▸ Exercise:
Take every line from the listing below that contains "bash".

▸ Data:
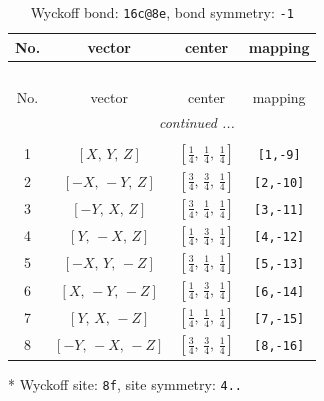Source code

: \documentclass[fleqn,8pt]{jsarticle}
\begin{document}
\renewcommand{\arraystretch}{1.2}
\begin{longtable}{cccc}
\caption{Wyckoff bond: {\tt 16c@8e}, bond symmetry: {\tt -1}}
 \\
 \hline \hline
No. & vector & center & mapping \\ \hline \endfirsthead

\multicolumn{3}{l}{\tablename\ \thetable{}} \\
 \hline \hline
No. & vector & center & mapping \\ \hline \endhead

 \hline \hline
\multicolumn{3}{r}{\footnotesize\it continued ...} \\ \endfoot

 \hline \hline
\multicolumn{3}{r}{} \\ \endlastfoot

1 & $\left[ X,\, Y,\, Z \right]$ & $\left[ \frac{1}{4},\, \frac{1}{4},\, \frac{1}{4} \right]$ & {\tt [1,-9]} \\ \hline
2 & $\left[ - X,\, - Y,\, Z \right]$ & $\left[ \frac{3}{4},\, \frac{3}{4},\, \frac{1}{4} \right]$ & {\tt [2,-10]} \\ \hline
3 & $\left[ - Y,\, X,\, Z \right]$ & $\left[ \frac{3}{4},\, \frac{1}{4},\, \frac{1}{4} \right]$ & {\tt [3,-11]} \\ \hline
4 & $\left[ Y,\, - X,\, Z \right]$ & $\left[ \frac{1}{4},\, \frac{3}{4},\, \frac{1}{4} \right]$ & {\tt [4,-12]} \\ \hline
5 & $\left[ - X,\, Y,\, - Z \right]$ & $\left[ \frac{3}{4},\, \frac{1}{4},\, \frac{1}{4} \right]$ & {\tt [5,-13]} \\ \hline
6 & $\left[ X,\, - Y,\, - Z \right]$ & $\left[ \frac{1}{4},\, \frac{3}{4},\, \frac{1}{4} \right]$ & {\tt [6,-14]} \\ \hline
7 & $\left[ Y,\, X,\, - Z \right]$ & $\left[ \frac{1}{4},\, \frac{1}{4},\, \frac{1}{4} \right]$ & {\tt [7,-15]} \\ \hline
8 & $\left[ - Y,\, - X,\, - Z \right]$ & $\left[ \frac{3}{4},\, \frac{3}{4},\, \frac{1}{4} \right]$ & {\tt [8,-16]} \\
\end{longtable}
* Wyckoff site: {\tt 8f}, site symmetry: {\tt 4..}
\renewcommand{\arraystretch}{1.2}
\end{document}
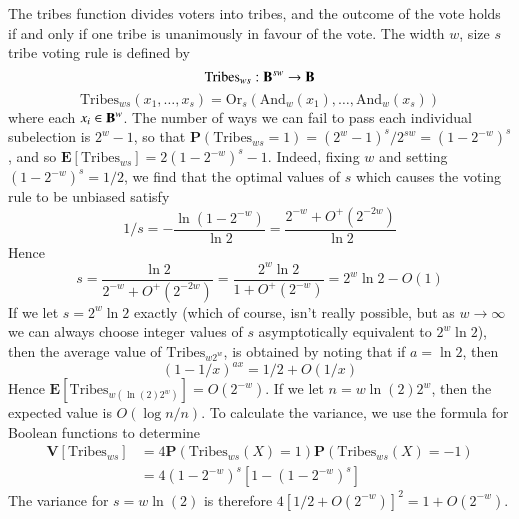 \begin{example}
    The tribes function divides voters into tribes, and the outcome of the vote holds if and only if one tribe is unanimously in favour of the vote. The width $w$, size $s$ tribe voting rule is defined by
    \[ \text{Tribes}_{ws}: \operatorname{\mathbf{B}}^{sw} \to \operatorname{\mathbf{B}} \]
    \[ \text{Tribes}_{ws}(x_1, \dots, x_s) = \text{Or}_s(\text{And}_w(x_1), \dots, \text{And}_w(x_s)) \]
    where each $x_i \in \operatorname{\mathbf{B}}^w$. The number of ways we can fail to pass each individual subelection is $2^w - 1$, so that $\mathbf{P}(\text{Tribes}_{ws} = 1) = (2^w - 1)^s/2^{sw} = (1 - 2^{-w})^s$, and so $\mathbf{E}[\text{Tribes}_{ws}] = 2(1 - 2^{-w})^s - 1$. Indeed, fixing $w$ and setting $(1 - 2^{-w})^s = 1/2$, we find that the optimal values of $s$ which causes the voting rule to be unbiased satisfy
    \[ 1/s = - \frac{\ln(1 - 2^{-w})}{\ln 2} = \frac{2^{-w} + O^+(2^{-2w})}{\ln 2} \]
    Hence
    \[ s = \frac{\ln 2}{2^{-w} + O^+(2^{-2w})} = \frac{2^w \ln 2}{1 + O^+(2^{-w})} = 2^w \ln 2 - O(1) \]
    If we let $s = 2^w \ln 2$ exactly (which of course, isn't really possible, but as $w \to \infty$ we can always choose integer values of $s$ asymptotically equivalent to $2^w \ln 2$), then the average value of $\text{Tribes}_{w2^w}$, is obtained by noting that if $a = \ln 2$, then
    \[ (1 - 1/x)^{ax} = 1/2 + O(1/x) \]
    Hence $\mathbf{E}[\text{Tribes}_{w(\ln(2) 2^w)}] = O(2^{-w})$. If we let $n = w \ln(2) 2^w$, then the expected value is $O(\log n/n)$. To calculate the variance, we use the formula for Boolean functions to determine
    \begin{align*}
        \mathbf{V}[\text{Tribes}_{ws}] &= 4\mathbf{P}(\text{Tribes}_{ws}(X) = 1) \mathbf{P}(\text{Tribes}_{ws}(X) = -1)\\
        &= 4(1 - 2^{-w})^s[1 - (1 - 2^{-w})^{s}]
    \end{align*}
    The variance for $s = w \ln(2)$ is therefore $4[1/2 + O(2^{-w})]^2 = 1 + O(2^{-w})$.
\end{example}

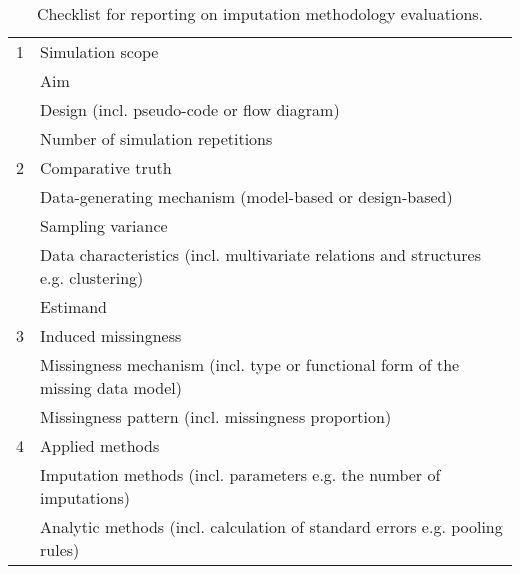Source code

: \documentclass[bimj,fleqn]{w-art}
\begin{document}
\begin{table}[ht]
\caption{Checklist for reporting on imputation methodology evaluations.}
\label{table:check}
\begin{tabular}{ll}
\hline
1 & Simulation scope                                                                   \\ \cline{2-2}
  & Aim                                                                                \\
  & Design (incl. pseudo-code or flow diagram)                                         \\
  & Number of simulation repetitions                                                   \\ \hline
2 & Comparative truth                                                                  \\ \cline{2-2}
  & Data-generating mechanism (model-based or design-based)                            \\
  & Sampling variance                                                                  \\
  & Data characteristics (incl. multivariate relations and structures e.g. clustering) \\
  & Estimand                                                                           \\ \hline 
3 & Induced missingness                                                                \\ \cline{2-2}
  & Missingness mechanism (incl. type or functional form of the missing data   model)  \\
  & Missingness pattern (incl. missingness proportion)                                 \\ \hline 
4 & Applied methods                                                                    \\ \cline{2-2}
  & Imputation methods (incl. parameters e.g. the number of imputations)               \\
  & Analytic methods (incl. calculation of standard errors e.g. pooling   rules)       \\

\end{tabular}
\end{table}
\end{document}

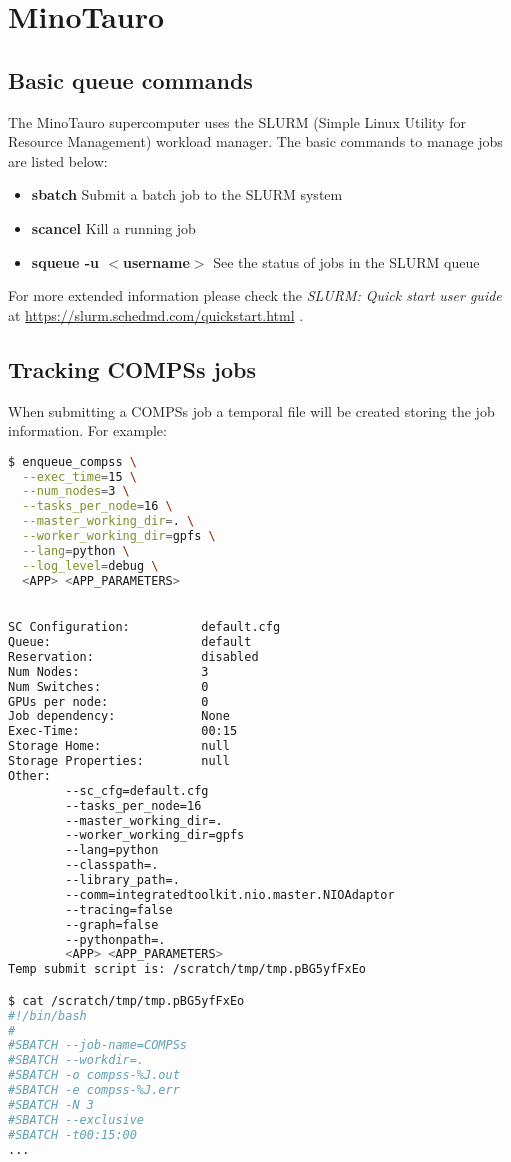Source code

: \section{MinoTauro}
\label{sec:minotauro}

\subsection{Basic queue commands}

The MinoTauro supercomputer uses the SLURM (Simple Linux Utility for Resource Management) workload manager. The basic commands 
to manage jobs are listed below:

\begin{itemize}
 \item \textbf{sbatch} Submit a batch job to the SLURM system
 \item \textbf{scancel} Kill a running job 
 \item \textbf{squeue -u $<$username$>$} See the status of jobs in the SLURM queue
\end{itemize}

For more extended information please check the \textit{SLURM: Quick start user guide} at 
\url{https://slurm.schedmd.com/quickstart.html} .


\subsection{Tracking COMPSs jobs}

When submitting a COMPSs job a temporal file will be created storing the job information. For example:

\begin{lstlisting}[language=bash]
$ enqueue_compss \
  --exec_time=15 \
  --num_nodes=3 \
  --tasks_per_node=16 \
  --master_working_dir=. \
  --worker_working_dir=gpfs \
  --lang=python \
  --log_level=debug \
  <APP> <APP_PARAMETERS>

  
SC Configuration:          default.cfg
Queue:                     default
Reservation:               disabled
Num Nodes:                 3
Num Switches:              0
GPUs per node:             0
Job dependency:            None
Exec-Time:                 00:15
Storage Home:              null
Storage Properties:        null
Other:                     
        --sc_cfg=default.cfg
        --tasks_per_node=16
        --master_working_dir=.
        --worker_working_dir=gpfs
        --lang=python
        --classpath=.
        --library_path=.
        --comm=integratedtoolkit.nio.master.NIOAdaptor
        --tracing=false
        --graph=false
        --pythonpath=.
        <APP> <APP_PARAMETERS>
Temp submit script is: /scratch/tmp/tmp.pBG5yfFxEo

$ cat /scratch/tmp/tmp.pBG5yfFxEo
#!/bin/bash
#
#SBATCH --job-name=COMPSs
#SBATCH --workdir=. 
#SBATCH -o compss-%J.out
#SBATCH -e compss-%J.err
#SBATCH -N 3
#SBATCH --exclusive
#SBATCH -t00:15:00 
...
\end{lstlisting}

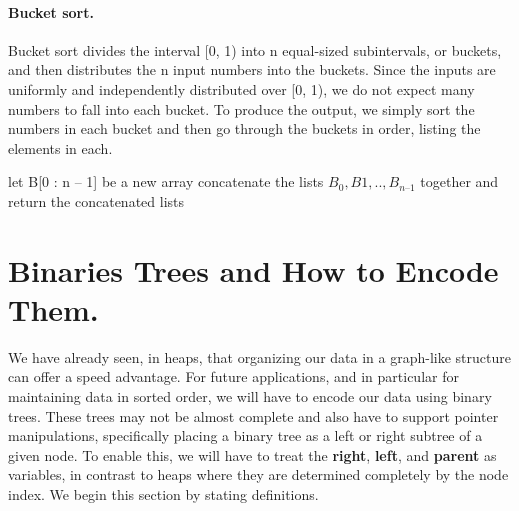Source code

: \paragraph{Bucket sort.}
Bucket sort divides the interval [0, 1) into n equal-sized subintervals, or buckets, and then distributes the n input numbers into the buckets. Since the inputs are uniformly and independently distributed over [0, 1), we do not expect many numbers to fall into each bucket. To produce the output, we simply sort the numbers in each bucket and then go through the buckets in order, listing the elements in each.

  \begin{algorithm}
    	let B[0 : n – 1] be a new array
	\For{ $i \leftarrow [1, n]$}{
	    insert $A_{i}$ into list $B_{ \lfloor n A_{i} \rfloor} ]$
       	}
	concatenate the lists $B_{0}, B{1}, .. , B_{n – 1}$ together and\\
	return the concatenated lists
  \end{algorithm}



\section{Binaries Trees and How to Encode Them.} We have already seen, in heaps, that organizing our data in a graph-like structure can offer a speed advantage. For future applications, and in particular for maintaining data in sorted order, we will have to encode our data using binary trees. These trees may not be almost complete and also have to support pointer manipulations, specifically placing a binary tree as a left or right subtree of a given node. To enable this, we will have to treat the \textbf{right}, \textbf{left}, and \textbf{parent} as variables, in contrast to heaps where they are determined completely by the node index. We begin this section by stating definitions.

▸ Response area:
\begin{lstlisting}[language=bash]
#!/bin/bash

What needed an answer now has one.